Medwed Helps Inmate Obtain Release on Parole While Claiming Innocence

In 2008, Professor Daniel Medwed published an article in the Iowa Law Review entitled the “Innocent Prisoner’s Dilemma: Consequences of Failing to Admit Guilt at Parole Hearings” that explores the conundrum that innocent prisoners face when confronting parole boards.  Medwed found that innocent prisoners typically must either “admit” guilt to increase the odds of a favorable parole grant — and in the process hurt their chance for overturning their conviction through the courts — or maintain innocence and likely remain in prison.  Since its publication, the Innocent Prisoner’s Dilemma has been cited in decisions by the US Court of Appeals for the Third Circuit and the Washington Supreme Court, and was featured in a 2010 New York Times article.

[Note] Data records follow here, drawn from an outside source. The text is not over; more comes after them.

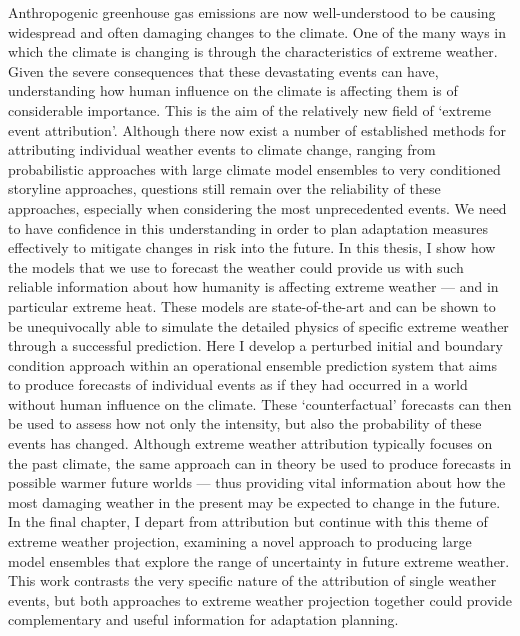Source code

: Anthropogenic greenhouse gas emissions are now well-understood to be causing widespread and often damaging changes to the climate. One of the many ways in which the climate is changing is through the characteristics of extreme weather. Given the severe consequences that these devastating events can have, understanding how human influence on the climate is affecting them is of considerable importance. This is the aim of the relatively new field of `extreme event attribution'. Although there now exist a number of established methods for attributing individual weather events to climate change, ranging from probabilistic approaches with large climate model ensembles to very conditioned storyline approaches, questions still remain over the reliability of these approaches, especially when considering the most unprecedented events. We need to have confidence in this understanding in order to plan adaptation measures effectively to mitigate changes in risk into the future. In this thesis, I show how the models that we use to forecast the weather could provide us with such reliable information about how humanity is affecting extreme weather --- and in particular extreme heat. These models are state-of-the-art and can be shown to be unequivocally able to simulate the detailed physics of specific extreme weather through a successful prediction. Here I develop a perturbed initial and boundary condition approach within an operational ensemble prediction system that aims to produce forecasts of individual events as if they had occurred in a world without human influence on the climate. These `counterfactual' forecasts can then be used to assess how not only the intensity, but also the probability of these events has changed. Although extreme weather attribution typically focuses on the past climate, the same approach can in theory be used to produce forecasts in possible warmer future worlds --- thus providing vital information about how the most damaging weather in the present may be expected to change in the future. In the final chapter, I depart from attribution but continue with this theme of extreme weather projection, examining a novel approach to producing large model ensembles that explore the range of uncertainty in future extreme weather. This work contrasts the very specific nature of the attribution of single weather events, but both approaches to extreme weather projection together could provide complementary and useful information for adaptation planning. 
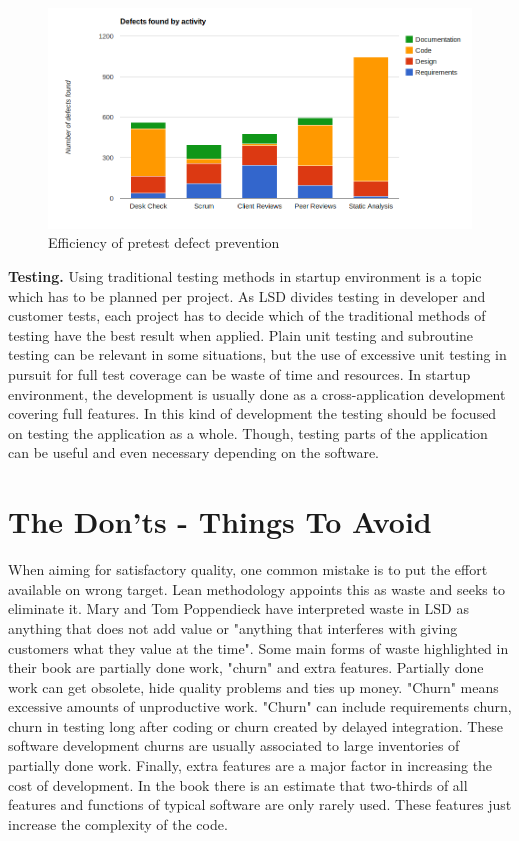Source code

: \begin{figure}[t]
\begin{center}
\includegraphics[width=1.0\textwidth]{image/pretest-efficiency.png}
\end{center}
\caption{Efficiency of pretest defect prevention}
\label{fig:pretest-efficiency}
\end{figure}


\textbf{Testing.} Using traditional testing methods in startup environment is a topic which has to be planned per project. As LSD divides testing in developer and customer tests, each project has to decide which of the traditional methods of testing have the best result when applied. Plain unit testing and subroutine testing can be relevant in some situations, but the use of excessive unit testing in pursuit for full test coverage can be waste of time and resources. In startup environment, the development is usually done as a cross-application development covering full features. In this kind of development the testing should be focused on testing the application as a whole. Though, testing parts of the application can be useful and even necessary depending on the software.

\section{The Don'ts - Things To Avoid}

When aiming for satisfactory quality, one common mistake is to put the effort available on wrong target. Lean methodology appoints this as waste and seeks to eliminate it. Mary and Tom Poppendieck have interpreted waste in LSD as anything that does not add value or "anything that interferes with giving customers what they value at the time". Some main forms of waste highlighted in their book are partially done work, "churn" and extra features. Partially done work can get obsolete, hide quality problems and ties up money. "Churn" means excessive amounts of unproductive work. "Churn" can include requirements churn, churn in testing long after coding or churn created by delayed integration. These software development churns are usually associated to large inventories of partially done work. Finally, extra features are a major factor in increasing the cost of development. In the book there is an estimate that two-thirds of all features and functions of typical software are only rarely used. These features just increase the complexity of the code.~\cite{poppendieck2006implementing} 

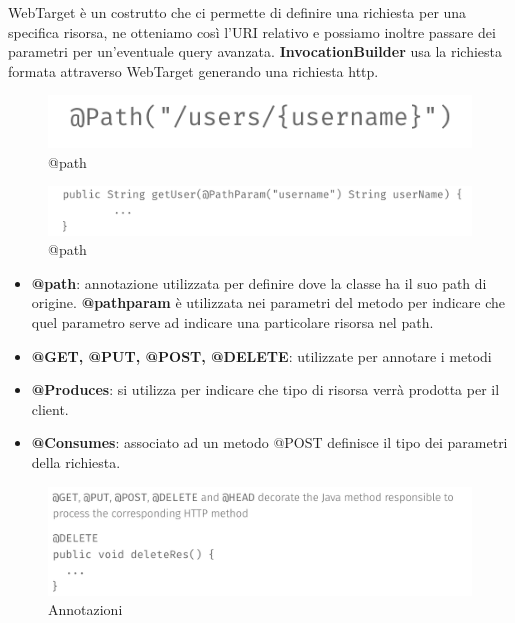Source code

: \documentclass[12pt]{article}
\begin{document}
	WebTarget è un costrutto che ci permette di definire una richiesta per una specifica risorsa, ne otteniamo così l'URI relativo e possiamo inoltre passare dei parametri per un'eventuale query avanzata.
	\textbf{InvocationBuilder} usa la richiesta formata attraverso WebTarget generando una richiesta http. 
	\begin{figure}[h!]
		\centering
		\includegraphics[scale=0.40]{img/pat.png}
		\caption{@path}
	\end{figure} 
	\begin{figure}[h!]
		\centering
		\includegraphics[scale=0.40]{img/pat1.png}
		\caption{@path}
	\end{figure} 
	\begin{itemize}
		\item \textbf{@path}: annotazione utilizzata per definire dove la classe ha il suo path di origine. \textbf{@pathparam} è utilizzata nei parametri del metodo per indicare che quel parametro serve ad indicare una particolare risorsa nel path.  
		\item \textbf{@GET, @PUT, @POST, @DELETE}: utilizzate per annotare i metodi
		\item \textbf{@Produces}: si utilizza per indicare che tipo di risorsa verrà prodotta per il client.
		\item \textbf{@Consumes}: associato ad un metodo @POST definisce il tipo dei parametri della richiesta.
	\end{itemize}
	\begin{figure}[h!]
		\centering
		\includegraphics[scale=0.40]{img/annotation.png}
		\caption{Annotazioni}
	\end{figure} 
\end{document}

Over the past three years, several prisoners confronting this dilemma have sought Professor Medwed’s assistance in addressing parole boards.  Medwed recently intervened on behalf of Eric Jenkins, a New York state prisoner who claims innocence for a 1992 murder in Queens.  Jenkins was granted parole last month, and is continuing his efforts to prove his innocence through the New York state courts.   In his role as co-chair of the amicus committee of the national Innocence Network, Medwed also supervised the drafting of an amicus brief in Jenkins’s case by a team of attorneys from Morgan, Lewis & Bockius in New York.